## TASK DETAILS
Present exactly, and only, the lines running from the line that contains "- kubectl apply -f nginx-ingress.yaml" through the end of the entries below.

## Collected data
= = = = =

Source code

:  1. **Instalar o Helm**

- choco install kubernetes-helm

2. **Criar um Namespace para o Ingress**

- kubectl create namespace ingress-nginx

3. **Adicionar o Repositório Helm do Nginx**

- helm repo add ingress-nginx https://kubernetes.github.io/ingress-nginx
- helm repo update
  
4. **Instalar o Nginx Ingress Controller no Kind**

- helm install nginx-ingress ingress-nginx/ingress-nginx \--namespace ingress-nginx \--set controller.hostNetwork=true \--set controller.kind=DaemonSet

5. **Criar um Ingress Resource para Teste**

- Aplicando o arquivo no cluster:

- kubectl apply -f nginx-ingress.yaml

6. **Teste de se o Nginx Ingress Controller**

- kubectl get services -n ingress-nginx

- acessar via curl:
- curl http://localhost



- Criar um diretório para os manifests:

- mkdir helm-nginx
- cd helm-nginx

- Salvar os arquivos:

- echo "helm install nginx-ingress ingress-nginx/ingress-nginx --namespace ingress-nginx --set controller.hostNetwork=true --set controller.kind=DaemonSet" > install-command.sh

= = = = =

## ANSWER AREA
- kubectl apply -f nginx-ingress.yaml

6. **Teste de se o Nginx Ingress Controller**

- kubectl get services -n ingress-nginx

- acessar via curl:
- curl http://localhost



- Criar um diretório para os manifests:

- mkdir helm-nginx
- cd helm-nginx

- Salvar os arquivos:

- echo "helm install nginx-ingress ingress-nginx/ingress-nginx --namespace ingress-nginx --set controller.hostNetwork=true --set controller.kind=DaemonSet" > install-command.sh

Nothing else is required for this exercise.